Crucially, the flaw can be triggered without any user interaction. “In the worst-case email attack scenario, an attacker could send a specially crafted email to the user without a requirement that the victim open, read, or click on the link,” Microsoft warned. “This could result in the attacker executing remote code on the victim’s machine.”
“These kinds of zero-click exploits are always appealing to threat actors, both nation states, and financially motivated groups like ransomware operators, as they are easy to weaponize threats at scale,” Immersive’s Breen observed.
Two critical flaws in Internet Connection Sharing (ICS), CVE-2023-35630 and CVE-2023-35641, have a CVSS score of 8.8. “These vulnerabilities share similar characteristics, including an adjacent attack vector, low complexity, low privilege requirements, and no user interaction needed,” Action1 president and co-founder Mike Walters noted in a blog post.
“Care should be taken to determine if any hosts running ICS are present in networks that have grown over time and steps taken to either disable the service if not required or patch as soon as possible if ICS is required,” Immersive Labs principal cyber security engineer Rob Reeves advised by email.

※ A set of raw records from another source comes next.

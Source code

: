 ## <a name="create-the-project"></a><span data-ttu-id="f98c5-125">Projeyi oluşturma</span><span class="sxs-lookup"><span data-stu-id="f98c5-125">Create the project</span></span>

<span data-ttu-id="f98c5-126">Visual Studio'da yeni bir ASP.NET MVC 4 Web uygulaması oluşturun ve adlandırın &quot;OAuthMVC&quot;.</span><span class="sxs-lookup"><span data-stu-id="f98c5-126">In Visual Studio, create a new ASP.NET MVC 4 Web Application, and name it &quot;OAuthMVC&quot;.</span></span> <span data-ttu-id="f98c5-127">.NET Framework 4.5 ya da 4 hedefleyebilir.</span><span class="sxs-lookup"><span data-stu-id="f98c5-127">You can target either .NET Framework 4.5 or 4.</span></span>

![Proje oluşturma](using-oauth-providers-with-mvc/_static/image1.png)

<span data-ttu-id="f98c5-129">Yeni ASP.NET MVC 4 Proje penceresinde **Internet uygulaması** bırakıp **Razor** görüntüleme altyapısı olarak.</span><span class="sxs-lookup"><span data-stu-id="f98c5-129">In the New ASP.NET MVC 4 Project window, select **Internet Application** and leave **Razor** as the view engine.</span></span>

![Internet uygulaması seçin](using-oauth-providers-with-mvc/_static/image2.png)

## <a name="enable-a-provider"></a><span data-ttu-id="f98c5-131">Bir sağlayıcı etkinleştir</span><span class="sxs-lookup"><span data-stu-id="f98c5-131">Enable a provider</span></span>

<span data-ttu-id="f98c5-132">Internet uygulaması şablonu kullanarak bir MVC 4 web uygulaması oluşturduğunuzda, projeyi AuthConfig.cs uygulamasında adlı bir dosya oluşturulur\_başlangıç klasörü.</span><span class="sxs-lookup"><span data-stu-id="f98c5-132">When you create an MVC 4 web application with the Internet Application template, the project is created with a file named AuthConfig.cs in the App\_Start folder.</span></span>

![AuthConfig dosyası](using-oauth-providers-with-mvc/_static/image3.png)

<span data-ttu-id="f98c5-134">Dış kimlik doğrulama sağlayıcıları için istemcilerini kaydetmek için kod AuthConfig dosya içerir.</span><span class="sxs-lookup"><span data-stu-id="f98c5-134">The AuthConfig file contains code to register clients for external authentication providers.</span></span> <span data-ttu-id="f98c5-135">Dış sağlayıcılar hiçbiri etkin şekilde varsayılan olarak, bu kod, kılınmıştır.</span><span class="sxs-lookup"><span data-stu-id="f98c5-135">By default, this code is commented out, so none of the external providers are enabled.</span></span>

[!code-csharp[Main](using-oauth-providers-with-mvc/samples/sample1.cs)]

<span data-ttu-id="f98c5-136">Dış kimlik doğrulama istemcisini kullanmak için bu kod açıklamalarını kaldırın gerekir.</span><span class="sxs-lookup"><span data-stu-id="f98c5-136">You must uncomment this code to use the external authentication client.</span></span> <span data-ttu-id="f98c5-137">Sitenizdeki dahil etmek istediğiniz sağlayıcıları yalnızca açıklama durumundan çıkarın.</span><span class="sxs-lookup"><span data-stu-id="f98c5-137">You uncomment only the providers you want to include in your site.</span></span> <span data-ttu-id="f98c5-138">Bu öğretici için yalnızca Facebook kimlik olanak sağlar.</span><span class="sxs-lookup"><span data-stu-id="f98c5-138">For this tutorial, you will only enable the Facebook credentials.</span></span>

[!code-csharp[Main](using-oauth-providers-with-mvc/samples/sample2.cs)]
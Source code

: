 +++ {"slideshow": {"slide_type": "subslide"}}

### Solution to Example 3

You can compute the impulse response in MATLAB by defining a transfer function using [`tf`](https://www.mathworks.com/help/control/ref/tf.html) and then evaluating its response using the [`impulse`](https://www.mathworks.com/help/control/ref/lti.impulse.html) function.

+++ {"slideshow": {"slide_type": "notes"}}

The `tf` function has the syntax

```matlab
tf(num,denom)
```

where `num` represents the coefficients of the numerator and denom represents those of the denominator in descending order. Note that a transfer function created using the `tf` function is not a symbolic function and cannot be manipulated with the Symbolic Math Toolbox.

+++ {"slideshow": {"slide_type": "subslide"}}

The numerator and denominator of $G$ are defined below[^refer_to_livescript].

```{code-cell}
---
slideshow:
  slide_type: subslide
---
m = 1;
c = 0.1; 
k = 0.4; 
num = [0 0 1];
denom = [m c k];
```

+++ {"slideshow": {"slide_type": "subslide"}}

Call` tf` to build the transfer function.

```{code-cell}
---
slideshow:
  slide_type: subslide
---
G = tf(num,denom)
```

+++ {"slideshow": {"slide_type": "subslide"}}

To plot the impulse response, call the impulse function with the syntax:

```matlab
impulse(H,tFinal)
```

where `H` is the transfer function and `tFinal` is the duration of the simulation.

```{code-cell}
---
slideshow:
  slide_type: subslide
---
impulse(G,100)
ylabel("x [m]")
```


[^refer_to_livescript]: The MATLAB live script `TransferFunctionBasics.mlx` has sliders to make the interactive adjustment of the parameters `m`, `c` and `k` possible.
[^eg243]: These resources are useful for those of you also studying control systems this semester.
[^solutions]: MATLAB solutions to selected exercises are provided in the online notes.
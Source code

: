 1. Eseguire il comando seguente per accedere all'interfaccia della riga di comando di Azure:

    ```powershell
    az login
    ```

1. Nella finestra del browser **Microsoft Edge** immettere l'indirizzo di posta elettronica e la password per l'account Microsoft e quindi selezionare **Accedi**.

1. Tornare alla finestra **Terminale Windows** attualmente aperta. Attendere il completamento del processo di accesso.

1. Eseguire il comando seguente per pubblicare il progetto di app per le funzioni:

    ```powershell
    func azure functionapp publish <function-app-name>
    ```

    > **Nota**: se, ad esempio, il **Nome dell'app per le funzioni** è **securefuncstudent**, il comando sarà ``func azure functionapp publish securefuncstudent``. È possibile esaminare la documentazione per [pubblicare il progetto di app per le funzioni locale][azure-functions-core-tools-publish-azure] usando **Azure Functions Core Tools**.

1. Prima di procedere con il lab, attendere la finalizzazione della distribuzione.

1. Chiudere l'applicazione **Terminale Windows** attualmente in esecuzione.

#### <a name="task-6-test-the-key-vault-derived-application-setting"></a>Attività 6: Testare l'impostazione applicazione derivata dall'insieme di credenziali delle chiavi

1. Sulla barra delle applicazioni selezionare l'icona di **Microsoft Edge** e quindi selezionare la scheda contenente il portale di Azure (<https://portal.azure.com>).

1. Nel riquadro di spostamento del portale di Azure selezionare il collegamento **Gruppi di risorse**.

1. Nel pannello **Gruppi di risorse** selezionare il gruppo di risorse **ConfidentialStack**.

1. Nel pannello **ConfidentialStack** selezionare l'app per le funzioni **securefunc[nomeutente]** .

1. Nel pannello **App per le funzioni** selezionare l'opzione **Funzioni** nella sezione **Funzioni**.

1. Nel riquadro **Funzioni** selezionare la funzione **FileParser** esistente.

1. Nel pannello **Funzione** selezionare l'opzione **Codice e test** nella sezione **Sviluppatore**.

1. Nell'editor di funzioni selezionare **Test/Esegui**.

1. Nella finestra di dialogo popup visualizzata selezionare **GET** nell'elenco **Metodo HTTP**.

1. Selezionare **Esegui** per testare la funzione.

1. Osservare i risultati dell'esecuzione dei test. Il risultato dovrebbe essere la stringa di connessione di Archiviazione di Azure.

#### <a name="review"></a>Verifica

The fourth critical flaw, CVE-2023-36019, is a spoofing vulnerability in the Microsoft Power Platform with a high CVSS score of 9.6. “The exploitation scenario involves an attacker crafting a malicious link, application, or file that appears legitimate to the victim,” Walters noted. “For instance, this vulnerability could be used in conjunction with malware that automatically downloads and installs itself once a user clicks on a deceptive link.”
Immersive Labs cyber security engineer Nikolas Cemerikic also highlighted CVE-2023-35634, a remote code execution vulnerability in the Windows Bluetooth Driver with a CVSS score of 8.0. “Should a victim be deceived into connecting to a malicious device, and the attack proves successful, the ensuing remote code execution vulnerability would result in an immediate compromise of the integrity, confidentiality, and availability of information on the targeted system,” Cemerikic observed.
Finally, CVE-2023-36010 is a notable denial of service (DoS) vulnerability in Microsoft’s antivirus solution, Microsoft Defender, with a CVSS score of 7.5. “Interestingly, the attack vector for this vulnerability is listed as network-based, suggesting that an attacker could initiate the condition remotely from a device on the same network,” Immersive’s Reeves noted.
“DoS conditions in antivirus software are of interest to attackers as they can impede efforts to detect adversaries,” Reeves added. “In this instance, an attacker may be able to effectively disable the antivirus service before initiating lateral movement to a target, or include the DoS method as part of an initial access payload. If your enterprise network is using Windows Defender as its default antivirus product, it is important to patch this vulnerability to maintain this security functionality.”